Austin Dominic Litke, OP: The Anthropological Analogy for the Incarnation according to Pope Gelasius I

Many patristic writers utilized the union of the human body and soul as an analogy for the union of humanity and divinity in Christ, named by modern commentators as the “anthropological analogy” for the Incarnation. The majority of theologians who used the analogy wrote in Greek and operated in a Greek thought world, using the vocabulary and concepts of Greek philosophy. Accordingly, to date it is largely only Greek writers who have been studied as instances of the analogy.
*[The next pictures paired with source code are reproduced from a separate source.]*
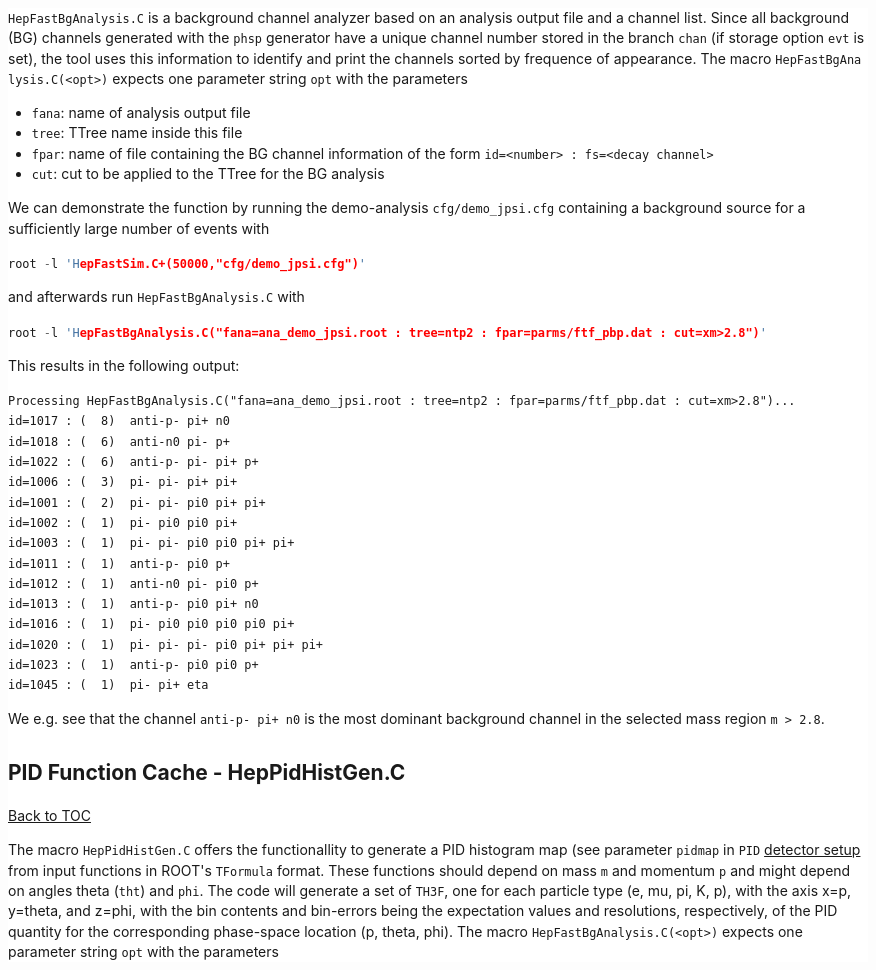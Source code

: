 `HepFastBgAnalysis.C` is a background channel analyzer based on an analysis output file and a channel list. Since all background (BG) channels generated with the `phsp` generator have a unique channel number stored in the branch `chan` (if storage option `evt` is set), the tool uses this information to identify and print the channels sorted by frequence of appearance. The macro `HepFastBgAnalysis.C(<opt>)` expects one parameter string `opt` with the parameters

* `fana`: name of analysis output file
* `tree`: TTree name inside this file
* `fpar`: name of file containing the BG channel information of the form `id=<number> : fs=<decay channel>`
* `cut`: cut to be applied to the TTree for the BG analysis

We can demonstrate the function by running the demo-analysis `cfg/demo_jpsi.cfg` containing a background source for a sufficiently large number of events with

```c++
root -l 'HepFastSim.C+(50000,"cfg/demo_jpsi.cfg")'
```
and afterwards run `HepFastBgAnalysis.C` with
```c++
root -l 'HepFastBgAnalysis.C("fana=ana_demo_jpsi.root : tree=ntp2 : fpar=parms/ftf_pbp.dat : cut=xm>2.8")'
```
This results in the following output:
```
Processing HepFastBgAnalysis.C("fana=ana_demo_jpsi.root : tree=ntp2 : fpar=parms/ftf_pbp.dat : cut=xm>2.8")...
id=1017 : (  8)  anti-p- pi+ n0 
id=1018 : (  6)  anti-n0 pi- p+ 
id=1022 : (  6)  anti-p- pi- pi+ p+ 
id=1006 : (  3)  pi- pi- pi+ pi+ 
id=1001 : (  2)  pi- pi- pi0 pi+ pi+ 
id=1002 : (  1)  pi- pi0 pi0 pi+ 
id=1003 : (  1)  pi- pi- pi0 pi0 pi+ pi+ 
id=1011 : (  1)  anti-p- pi0 p+ 
id=1012 : (  1)  anti-n0 pi- pi0 p+ 
id=1013 : (  1)  anti-p- pi0 pi+ n0 
id=1016 : (  1)  pi- pi0 pi0 pi0 pi0 pi+ 
id=1020 : (  1)  pi- pi- pi- pi0 pi+ pi+ pi+ 
id=1023 : (  1)  anti-p- pi0 pi0 p+ 
id=1045 : (  1)  pi- pi+ eta 
```
We e.g. see that the channel `anti-p- pi+ n0` is the most dominant background channel in the selected mass region `m > 2.8`.

## PID Function Cache - HepPidHistGen.C
[Back to TOC](#table-of-contents)

The macro `HepPidHistGen.C` offers the functionallity to generate a PID histogram map (see parameter `pidmap` in `PID` [detector setup](ConfigurationSetup.md#pid-particle-identification-detectors) from input functions in ROOT's `TFormula` format. These functions should depend on mass `m` and momentum `p` and might depend on angles theta (`tht`) and `phi`. The code will generate a set of `TH3F`, one for each particle type (e, mu, pi, K, p), with the axis x=p, y=theta, and z=phi, with the bin contents and bin-errors being the expectation values and resolutions, respectively, of the PID quantity for the corresponding phase-space location (p, theta, phi). The macro `HepFastBgAnalysis.C(<opt>)` expects one parameter string `opt` with the parameters
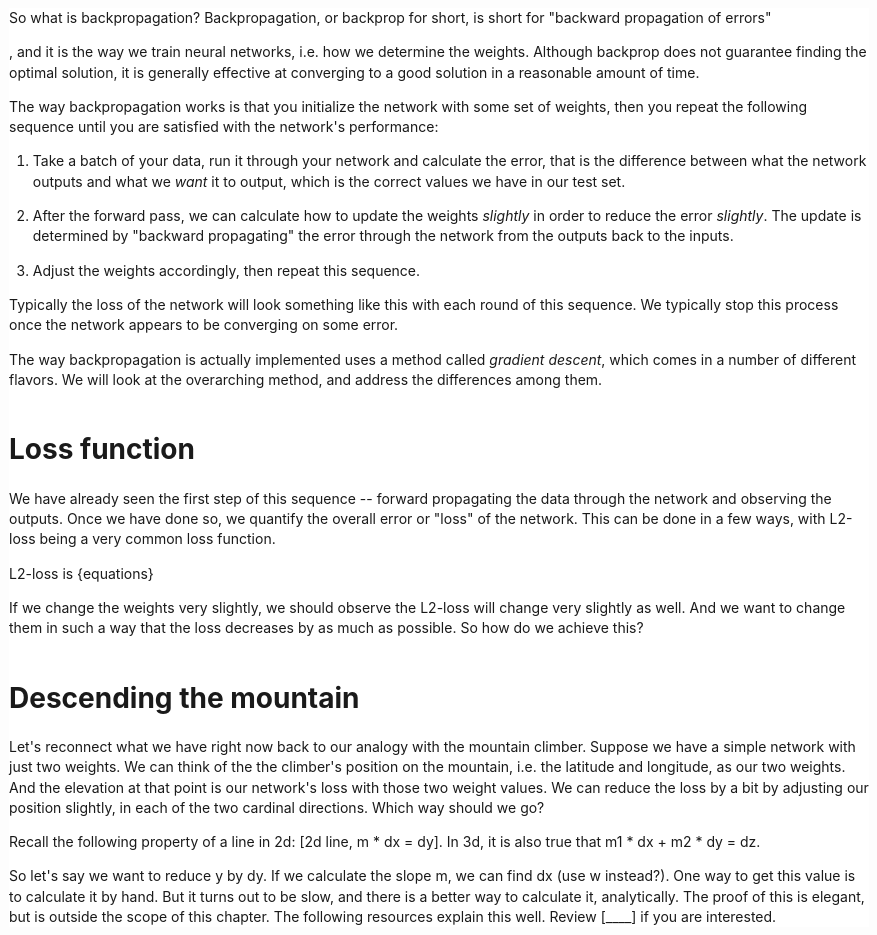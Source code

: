 So what is backpropagation? Backpropagation, or backprop for short, is short for "backward propagation of errors" 

, and it is the way we train neural networks, i.e. how we determine the weights. Although backprop does not guarantee finding the optimal solution, it is generally effective at converging to a good solution in a reasonable amount of time. 

The way backpropagation works is that you initialize the network with some set of weights, then you repeat the following sequence until you are satisfied with the network's performance: 

1) Take a batch of your data, run it through your network and calculate the error, that is the difference between what the network outputs and what we _want_ it to output, which is the correct values we have in our test set.

2) After the forward pass, we can calculate how to update the weights _slightly_ in order to reduce the error _slightly_. The update is determined by \"backward propagating\" the error through the network from the outputs back to the inputs.

3) Adjust the weights accordingly, then repeat this sequence.

Typically the loss of the network will look something like this with each round of this sequence. We typically stop this process once the network appears to be converging on some error.

The way backpropagation is actually implemented uses a method called _gradient descent_, which comes in a number of different flavors. We will look at the overarching method, and address the differences among them.

# Loss function

We have already seen the first step of this sequence -- forward propagating the data through the network and observing the outputs. Once we have done so, we quantify the overall error or \"loss\" of the network. This can be done in a few ways, with L2-loss being a very common loss function. 

L2-loss is {equations} 

If we change the weights very slightly, we should observe the L2-loss will change very slightly as well. And we want to change them in such a way that the loss decreases by as much as possible. So how do we achieve this?

# Descending the mountain

Let's reconnect what we have right now back to our analogy with the mountain climber. Suppose we have a simple network with just two weights. We can think of the the climber's position on the mountain, i.e. the latitude and longitude, as our two weights. And the elevation at that point is our network's loss with those two weight values. We can reduce the loss by a bit by adjusting our position slightly, in each of the two cardinal directions. Which way should we go?

Recall the following property of a line in 2d: [2d line, m * dx = dy]. In 3d, it is also true that m1 * dx + m2 * dy = dz. 

So let's say we want to reduce y by dy. If we calculate the slope m, we can find dx (use w instead?). One way to get this value is to calculate it by hand. But it turns out to be slow, and there is a better way to calculate it, analytically. The proof of this is elegant, but is outside the scope of this chapter. The following resources explain this well. Review [____] if you are interested.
Pope Gelasius I (492-496), in the doctrinal letter De duabus naturis, however, also makes use of the analogy in a unique way over and against what he saw as the twin errant Christologies of his day: Nestorianism and Eutychianism/Monophysitism.In this communication, I will draw out Gelasius’s use of the analogy in the De duabus naturisand contrast it with uses previous and contemporary to Gelasius—including other Latin uses, Augustine principal among them (cf. ep. 137)— showing the uniqueness of Gelasius’s argumentation, and then point out its insufficiencies, resulting mostly from his inadequate philosophical anthropology, but also from a failure to see the undesired consequences of his vocabulary. In this way, we will be able to have a more complete portrait of a long-used analogy in Patristic literature for one of the central mysteries of Christian theology.